Could cloud storage be trusted?

RapidVPN/ July 25, 2020/ Blog/

The latest generation of cyber-attacks created an active underground economy, where stolen goods and illegal services are bought and sold in a ‘professional’ manner if there is such a thing as honor among thieves. Cyber crime now specializes in different “markets” that taken all together form the full criminal supply-chain.

Because of this, cybercrime develops at a much faster rate. All the tools are for sale now, and relatively inexperienced criminals can get to work quickly.

Some examples of this specialization are:

  • Cybercrime has its social networks with escrow services
  • Malware can now be licensed and gets tech support
  • You can now rent botnets by the hour, for your crime spree
  • Pay-for-play malware infection services that quickly create botnets
  • A lively market for zero-day exploits (unknown vulnerabilities)

As technology has matured, more and more businesses started leveraging the benefits of the cloud. Contrary to file servers, the cloud allows enhanced mobility with access to files from any device, anywhere, facilitates collaboration between offices, helps to save storage space and can increase control over company files. However, many companies still have security concerns when it comes to moving data to the cloud and the proliferation of data breaches shows that hackers are increasingly after information stored in the cloud.

The cloud has become a primary target of cyberattacks. If you follow cyber news, you’ll notice that some of the biggest attacks in the past year all had origins in the cloud. There are a few reasons why this is the case. There are more ways to leak business data accidentally than ever before. All the while, the employees don’t take the necessary steps to protect company data. Small businesses face the biggest risk. They lack sophisticated protection and rarely take the necessary steps to prevent a breach. According to Ponemon Research, only 36% of small business owners have data security policies in place.

All major cloud storage services claim to be secure. There can be a huge, practical difference between one method of security and another. Cases in point are the difficulties Dropbox faced recently when millions of account details were allegedly breached through its integration with third-party apps. Google Drive itself has had trouble ensuring user privacy. Its privacy policy states Google can “use, host, store, reproduce, modify, create derivative works, communicate, publish, publicly perform, publicly display and distribute (your) content”.
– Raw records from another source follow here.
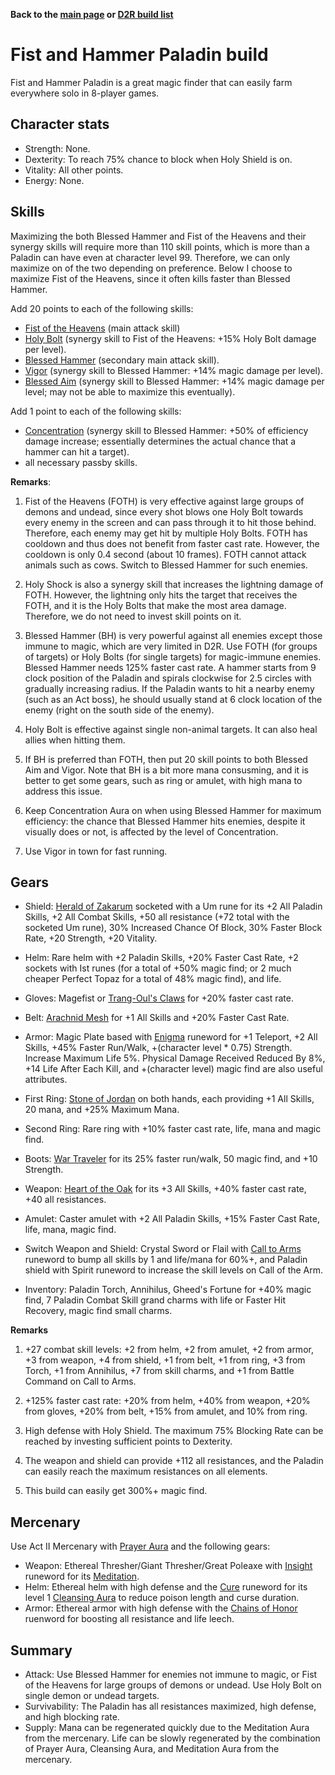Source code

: <link rel="stylesheet" href="../style.css">

**Back to the [main page](../index.html) or [D2R build list](./build-list.html)**

# Fist and Hammer Paladin build

Fist and Hammer Paladin is a great magic finder that can easily farm everywhere solo in 8-player games.

## Character stats

- Strength: None.
- Dexterity: To reach 75% chance to block when Holy Shield is on.
- Vitality: All other points.
- Energy: None.

## Skills

Maximizing the both Blessed Hammer and Fist of the Heavens and their synergy skills will require more than 110 skill points, which is more than a Paladin can have even at character level 99. Therefore, we can only maximize on of the two depending on preference. Below I choose to maximize Fist of the Heavens, since it often kills faster than Blessed Hammer.

Add 20 points to each of the following skills:

- [Fist of the Heavens](https://diablo.fandom.com/wiki/Fist_of_the_Heavens_(Diablo_II)) (main attack skill)
- [Holy Bolt](https://diablo.fandom.com/wiki/Holy_Bolt) (synergy skill to Fist of the Heavens: +15% Holy Bolt damage per level).
- [Blessed Hammer](https://diablo.fandom.com/wiki/Pierce) (secondary main attack skill).
- [Vigor](https://diablo.fandom.com/wiki/Vigor) (synergy skill to Blessed Hammer: +14% magic damage per level).
- [Blessed Aim](https://diablo.fandom.com/wiki/Blessed_Aim) (synergy skill to Blessed Hammer: +14% magic damage per level; may not be able to maximize this eventually).


Add 1 point to each of the following skills:

- [Concentration](https://diablo.fandom.com/wiki/Concentration) (synergy skill to Blessed Hammer: +50% of efficiency damage increase; essentially determines the actual chance that a hammer can hit a target).
- all necessary passby skills.



**Remarks**: 

1. Fist of the Heavens (FOTH) is very effective against large groups of demons and undead, since every shot blows one Holy Bolt towards every enemy in the screen and can pass through it to hit those behind. Therefore, each enemy may get hit by multiple Holy Bolts. FOTH has cooldown and thus does not benefit from faster cast rate. However, the cooldown is only 0.4 second (about 10 frames). FOTH cannot attack animals such as cows. Switch to Blessed Hammer for such enemies.

2. Holy Shock is also a synergy skill that increases the lightning damage of FOTH. However, the lightning only hits the target that receives the FOTH, and it is the Holy Bolts that make the most area damage. Therefore, we do not need to invest skill points on it.

3. Blessed Hammer (BH) is very powerful against all enemies except those immune to magic, which are very limited in D2R. Use FOTH (for groups of targets) or Holy Bolts (for single targets) for magic-immune enemies. Blessed Hammer needs 125% faster cast rate. A hammer starts from 9 clock position of the Paladin and spirals clockwise for 2.5 circles with gradually increasing radius. If the Paladin wants to hit a nearby enemy (such as an Act boss), he should usually stand at 6 clock location of the enemy (right on the south side of the enemy).

5. Holy Bolt is effective against single non-animal targets. It can also heal allies when hitting them.

6. If BH is preferred than FOTH, then put 20 skill points to both Blessed Aim and Vigor. Note that BH is a bit more mana consusming, and it is better to get some gears, such as ring or amulet, with high mana to address this issue.

7. Keep Concentration Aura on when using Blessed Hammer for maximum efficiency: the chance that Blessed Hammer hits enemies, despite it visually does or not, is affected by the level of Concentration. 

8. Use Vigor in town for fast running.
 

## Gears

- Shield: [Herald of Zakarum](https://diablo.fandom.com/wiki/Herald_of_Zakarum) socketed with a Um rune for its +2 All Paladin Skills, +2 All Combat Skills, +50 all resistance (+72 total with the socketed Um rune), 30% Increased Chance Of Block, 30% Faster Block Rate, +20 Strength, +20 Vitality.
 
- Helm: Rare helm with +2 Paladin Skills, +20% Faster Cast Rate, +2 sockets with Ist runes (for a total of +50% magic find; or 2 much cheaper Perfect Topaz for a total of 48% magic find), and life.
 
- Gloves: Magefist or [Trang-Oul's Claws](https://diablo.fandom.com/wiki/Trang-Oul%27s_Claws) for +20% faster cast rate.
 
- Belt: [Arachnid Mesh](https://diablo.fandom.com/wiki/Arachnid_Mesh) for +1 All Skills and +20% Faster Cast Rate.
 
- Armor: Magic Plate based with [Enigma](https://diablo.fandom.com/wiki/Enigma_Rune_Word) runeword for +1 Teleport, +2 All Skills, +45% Faster Run/Walk, +(character level * 0.75) Strength. Increase Maximum Life 5%. Physical Damage Received Reduced By 8%, +14 Life After Each Kill, and +(character level) magic find are also useful attributes.
 
- First Ring: [Stone of Jordan](https://diablo.fandom.com/wiki/Stone_of_Jordan_(Diablo_II)) on both hands, each providing +1 All Skills, 20 mana, and +25% Maximum Mana.

- Second Ring: Rare ring with +10% faster cast rate, life, mana and magic find.
 
- Boots: [War Traveler](https://diablo.fandom.com/wiki/War_Traveler) for its 25% faster run/walk, 50 magic find, and +10 Strength.
 
- Weapon: [Heart of the Oak](https://diablo.fandom.com/wiki/Heart_of_the_Oak_Rune_Word) for its +3 All Skills, +40% faster cast rate, +40 all resistances.
 
- Amulet: Caster amulet with +2 All Paladin Skills, +15% Faster Cast Rate, life, mana, magic find.
 
- Switch Weapon and Shield: Crystal Sword or Flail with [Call to Arms](https://diablo.fandom.com/wiki/Call_to_Arms_Rune_Word) runeword to bump all skills by 1 and life/mana for 60%+, and Paladin shield with Spirit runeword to increase the skill levels on Call of the Arm. 
 
- Inventory: Paladin Torch, Annihilus, Gheed's Fortune for +40% magic find, 7 Paladin Combat Skill grand charms with life or Faster Hit Recovery, magic find small charms.

**Remarks**

1. +27 combat skill levels: +2 from helm, +2 from amulet, +2 from armor, +3 from weapon, +4 from shield, +1 from belt, +1 from ring, +3 from Torch, +1 from Annihilus, +7 from skill charms, and +1 from Battle Command on Call to Arms.

2. +125% faster cast rate: +20% from helm, +40% from weapon, +20% from gloves, +20% from belt, +15% from amulet, and 10% from ring.

3. High defense with Holy Shield. The maximum 75% Blocking Rate can be reached by investing sufficient points to Dexterity.

4. The weapon and shield can provide +112 all resistances, and the Paladin can easily reach the maximum resistances on all elements.

5. This build can easily get 300%+ magic find.
 
## Mercenary

Use Act II Mercenary with [Prayer Aura](https://diablo.fandom.com/wiki/Prayer) and the following gears:
- Weapon: Ethereal Thresher/Giant Thresher/Great Poleaxe with [Insight](https://diablo.fandom.com/wiki/Insight_Rune_Word) runeword for its [Meditation](https://diablo.fandom.com/wiki/Meditation).
- Helm: Ethereal helm with high defense and the [Cure](https://diablo.fandom.com/wiki/Cure_Rune_Word) runeword for its level 1 [Cleansing Aura](https://diablo.fandom.com/wiki/Cleansing) to reduce poison length and curse duration.
- Armor: Ethereal armor with high defense with the [Chains of Honor](https://diablo.fandom.com/wiki/Chains_of_Honor_Rune_Word) ruenword for boosting all resistance and life leech.

 
## Summary 
- Attack: Use Blessed Hammer for enemies not immune to magic, or Fist of the Heavens for large groups of demons or undead. Use Holy Bolt on single demon or undead targets.
- Survivability: The Paladin has all resistances maximized, high defense, and high blocking rate.
- Supply: Mana can be regenerated quickly due to the Meditation Aura from the mercenary. Life can be slowly regenerated by the combination of Prayer Aura, Cleansing Aura, and Meditation Aura from the mercenary.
In the cloud, data is stored with a third-party provider and accessed over the Internet. This means visibility and control over that data is limited. It also raises the question of how it can be properly secured. It is imperative everyone understands their respective roles and the security issues inherent in cloud computing.

Cloud service providers treat cloud security risks as a shared responsibility. In this model, the cloud service provider covers the security of the cloud itself, and the customer covers the security of what they put in it. In every cloud service, from Software as a Service (SaaS) like Microsoft Office 365 to Infrastructure as a Service (IaaS) like Amazon Web Services (AWS) – the cloud computing customer is always responsible for protecting their data from security threats and controlling access to it.

Most businesses are only at the 2nd and 3rd generation of security while today’s attacks are 5th generation – and cybercriminals and cyberattacks are only going to continue to advance in organization, sophistication, and speed. Businesses need to build a plan to move from their point solution security deployment to 5th-generation security infrastructure. 5th-generation security is advanced threat prevention that uniformly prevents attacks on a business’s entire IT infrastructure of networks, virtual instances, cloud deployments, endpoints, remote offices and mobile devices with single, central management for administration, monitoring and response. It is a foundation that not only protects against 5th-generation attacks but is also an architecture upon which businesses can easily and efficiently add security capabilities as threats advance and IT environments evolve.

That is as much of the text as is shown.